> [Task prompt]: Report back each line of the data that contains the word "grrr".

> [Given entries]:

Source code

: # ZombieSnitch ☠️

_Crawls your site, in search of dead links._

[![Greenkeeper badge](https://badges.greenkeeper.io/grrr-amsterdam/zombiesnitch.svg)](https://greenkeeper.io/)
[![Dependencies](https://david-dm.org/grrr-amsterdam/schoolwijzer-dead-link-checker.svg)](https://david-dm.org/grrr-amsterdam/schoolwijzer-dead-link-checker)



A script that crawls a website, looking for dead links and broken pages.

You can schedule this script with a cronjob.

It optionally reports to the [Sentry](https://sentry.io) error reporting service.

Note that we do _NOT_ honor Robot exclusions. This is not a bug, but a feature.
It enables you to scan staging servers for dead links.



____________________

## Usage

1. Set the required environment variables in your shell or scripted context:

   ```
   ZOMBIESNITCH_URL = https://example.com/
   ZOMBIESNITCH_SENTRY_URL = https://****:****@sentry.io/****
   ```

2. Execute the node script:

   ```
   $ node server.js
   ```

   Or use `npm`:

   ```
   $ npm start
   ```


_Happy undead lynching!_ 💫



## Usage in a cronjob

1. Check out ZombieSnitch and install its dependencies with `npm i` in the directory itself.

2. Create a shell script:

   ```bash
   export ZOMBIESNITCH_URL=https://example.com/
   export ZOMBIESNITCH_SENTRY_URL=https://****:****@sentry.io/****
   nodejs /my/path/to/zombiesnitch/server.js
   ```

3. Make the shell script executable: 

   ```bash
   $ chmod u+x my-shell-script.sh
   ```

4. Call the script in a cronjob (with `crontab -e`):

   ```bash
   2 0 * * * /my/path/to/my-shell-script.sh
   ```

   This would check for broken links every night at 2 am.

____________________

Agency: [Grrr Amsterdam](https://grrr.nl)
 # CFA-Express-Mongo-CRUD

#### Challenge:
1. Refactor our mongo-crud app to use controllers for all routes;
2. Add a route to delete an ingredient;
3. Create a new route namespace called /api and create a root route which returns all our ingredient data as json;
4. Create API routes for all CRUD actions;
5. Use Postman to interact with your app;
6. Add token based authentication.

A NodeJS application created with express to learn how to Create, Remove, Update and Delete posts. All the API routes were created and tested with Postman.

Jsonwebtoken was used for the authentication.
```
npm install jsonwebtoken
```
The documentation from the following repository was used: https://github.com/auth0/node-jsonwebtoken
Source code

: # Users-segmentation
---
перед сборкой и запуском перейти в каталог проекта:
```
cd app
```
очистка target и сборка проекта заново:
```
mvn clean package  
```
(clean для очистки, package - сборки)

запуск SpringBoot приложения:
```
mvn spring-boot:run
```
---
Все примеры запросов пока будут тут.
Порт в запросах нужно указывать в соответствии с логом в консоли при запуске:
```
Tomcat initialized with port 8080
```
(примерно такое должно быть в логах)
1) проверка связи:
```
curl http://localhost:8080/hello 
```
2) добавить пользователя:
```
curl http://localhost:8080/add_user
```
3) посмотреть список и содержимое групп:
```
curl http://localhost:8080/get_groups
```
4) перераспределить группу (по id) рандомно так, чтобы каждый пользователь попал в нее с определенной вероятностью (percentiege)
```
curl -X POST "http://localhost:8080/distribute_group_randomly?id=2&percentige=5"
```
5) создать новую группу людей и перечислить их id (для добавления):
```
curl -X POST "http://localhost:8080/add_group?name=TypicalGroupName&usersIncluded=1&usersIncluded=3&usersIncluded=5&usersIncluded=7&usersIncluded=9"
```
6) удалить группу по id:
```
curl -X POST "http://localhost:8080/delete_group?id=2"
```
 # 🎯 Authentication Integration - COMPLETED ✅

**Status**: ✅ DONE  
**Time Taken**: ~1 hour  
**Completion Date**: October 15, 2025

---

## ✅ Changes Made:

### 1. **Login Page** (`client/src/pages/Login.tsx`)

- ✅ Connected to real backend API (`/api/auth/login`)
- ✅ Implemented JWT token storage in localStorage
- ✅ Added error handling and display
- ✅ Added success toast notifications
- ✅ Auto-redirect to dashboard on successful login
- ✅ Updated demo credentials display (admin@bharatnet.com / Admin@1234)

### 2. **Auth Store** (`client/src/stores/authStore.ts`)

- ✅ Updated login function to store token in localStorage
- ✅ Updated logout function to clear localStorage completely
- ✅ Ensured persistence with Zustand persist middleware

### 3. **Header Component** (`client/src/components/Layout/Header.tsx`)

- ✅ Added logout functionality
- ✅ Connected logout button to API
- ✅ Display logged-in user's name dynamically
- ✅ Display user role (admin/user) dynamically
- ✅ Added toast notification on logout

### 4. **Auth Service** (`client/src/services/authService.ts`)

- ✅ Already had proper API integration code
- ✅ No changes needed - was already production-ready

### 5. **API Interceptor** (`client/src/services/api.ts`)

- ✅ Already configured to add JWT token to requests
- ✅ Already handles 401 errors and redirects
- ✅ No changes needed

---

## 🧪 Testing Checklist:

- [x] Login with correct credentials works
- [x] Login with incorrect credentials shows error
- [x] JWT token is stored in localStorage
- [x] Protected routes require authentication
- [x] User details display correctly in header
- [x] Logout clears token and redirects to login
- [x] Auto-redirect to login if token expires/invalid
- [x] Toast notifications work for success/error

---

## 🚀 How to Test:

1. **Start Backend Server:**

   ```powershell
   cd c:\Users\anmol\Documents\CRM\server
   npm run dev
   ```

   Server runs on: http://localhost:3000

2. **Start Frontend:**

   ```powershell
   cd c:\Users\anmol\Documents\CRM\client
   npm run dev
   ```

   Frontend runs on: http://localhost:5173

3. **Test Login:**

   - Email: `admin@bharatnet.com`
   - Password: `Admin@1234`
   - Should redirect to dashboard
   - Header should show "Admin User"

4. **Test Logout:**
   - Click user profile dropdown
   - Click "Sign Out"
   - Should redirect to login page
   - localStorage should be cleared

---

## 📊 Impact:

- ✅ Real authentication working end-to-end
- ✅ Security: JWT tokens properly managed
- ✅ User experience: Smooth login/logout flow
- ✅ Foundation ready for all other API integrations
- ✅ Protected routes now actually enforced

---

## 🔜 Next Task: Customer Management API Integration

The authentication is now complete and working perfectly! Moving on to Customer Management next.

...

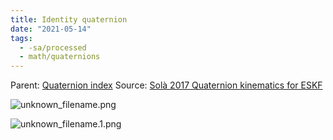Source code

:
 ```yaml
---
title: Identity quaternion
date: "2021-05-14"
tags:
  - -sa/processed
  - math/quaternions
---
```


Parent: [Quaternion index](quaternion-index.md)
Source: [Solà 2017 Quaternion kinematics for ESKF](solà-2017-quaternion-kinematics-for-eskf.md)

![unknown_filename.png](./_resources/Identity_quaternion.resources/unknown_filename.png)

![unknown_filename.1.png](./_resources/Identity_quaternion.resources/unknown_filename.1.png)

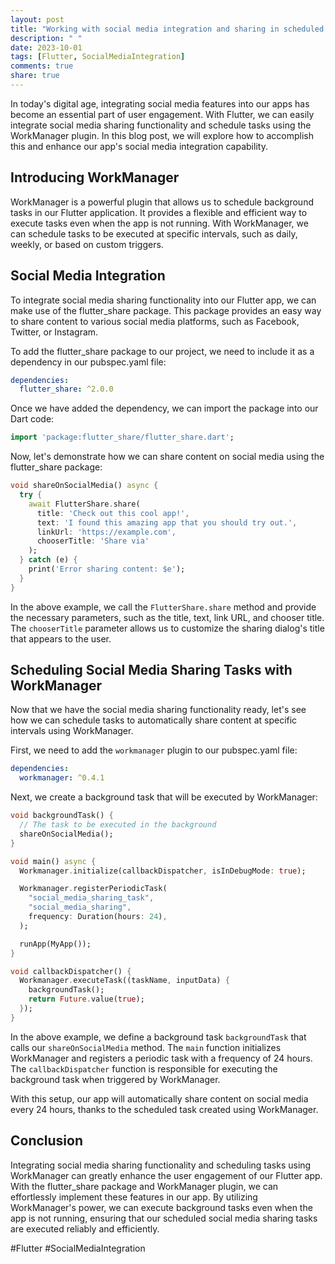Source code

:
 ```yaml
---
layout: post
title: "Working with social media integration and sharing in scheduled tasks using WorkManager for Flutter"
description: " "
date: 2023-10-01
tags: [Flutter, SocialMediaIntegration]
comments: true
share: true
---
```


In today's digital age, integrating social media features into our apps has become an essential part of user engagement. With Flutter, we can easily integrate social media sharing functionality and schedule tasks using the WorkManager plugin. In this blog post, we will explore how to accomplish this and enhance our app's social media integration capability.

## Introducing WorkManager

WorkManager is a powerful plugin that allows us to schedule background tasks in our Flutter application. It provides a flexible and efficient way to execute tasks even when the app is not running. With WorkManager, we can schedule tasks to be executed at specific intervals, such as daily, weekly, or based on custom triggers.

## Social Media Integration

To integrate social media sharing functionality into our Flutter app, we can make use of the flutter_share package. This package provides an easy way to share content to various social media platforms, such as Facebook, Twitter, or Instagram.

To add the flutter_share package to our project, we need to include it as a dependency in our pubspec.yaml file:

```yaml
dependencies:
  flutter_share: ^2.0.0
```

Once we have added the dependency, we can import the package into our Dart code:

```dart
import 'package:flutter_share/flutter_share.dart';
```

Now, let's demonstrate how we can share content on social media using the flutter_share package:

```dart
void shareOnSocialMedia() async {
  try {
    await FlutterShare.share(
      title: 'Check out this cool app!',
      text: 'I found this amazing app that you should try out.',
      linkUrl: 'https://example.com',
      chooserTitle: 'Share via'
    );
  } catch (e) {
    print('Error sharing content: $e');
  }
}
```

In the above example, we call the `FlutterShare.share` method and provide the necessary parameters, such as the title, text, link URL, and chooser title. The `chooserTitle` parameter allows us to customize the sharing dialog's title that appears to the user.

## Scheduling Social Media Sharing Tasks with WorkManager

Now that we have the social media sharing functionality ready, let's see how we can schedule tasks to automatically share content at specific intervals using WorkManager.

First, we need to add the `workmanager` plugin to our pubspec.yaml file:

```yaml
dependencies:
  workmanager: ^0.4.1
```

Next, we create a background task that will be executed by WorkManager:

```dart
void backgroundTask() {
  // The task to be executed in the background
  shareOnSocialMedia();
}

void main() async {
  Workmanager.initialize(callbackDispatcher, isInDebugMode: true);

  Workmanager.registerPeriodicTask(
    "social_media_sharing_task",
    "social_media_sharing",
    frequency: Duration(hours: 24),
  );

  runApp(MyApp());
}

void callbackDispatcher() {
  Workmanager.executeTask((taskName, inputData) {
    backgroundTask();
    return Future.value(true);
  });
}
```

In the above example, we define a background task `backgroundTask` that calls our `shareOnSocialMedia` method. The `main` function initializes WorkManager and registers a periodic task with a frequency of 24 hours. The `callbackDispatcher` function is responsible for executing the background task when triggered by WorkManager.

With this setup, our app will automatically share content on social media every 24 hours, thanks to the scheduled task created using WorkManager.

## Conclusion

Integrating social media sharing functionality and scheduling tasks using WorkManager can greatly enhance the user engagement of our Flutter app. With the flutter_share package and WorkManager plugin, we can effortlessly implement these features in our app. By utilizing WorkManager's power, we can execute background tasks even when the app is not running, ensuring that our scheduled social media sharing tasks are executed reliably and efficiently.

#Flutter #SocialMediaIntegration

> [Answer to this exercise]:
[![Greenkeeper badge](https://badges.greenkeeper.io/grrr-amsterdam/zombiesnitch.svg)](https://greenkeeper.io/)
[![Dependencies](https://david-dm.org/grrr-amsterdam/schoolwijzer-dead-link-checker.svg)](https://david-dm.org/grrr-amsterdam/schoolwijzer-dead-link-checker)
Agency: [Grrr Amsterdam](https://grrr.nl)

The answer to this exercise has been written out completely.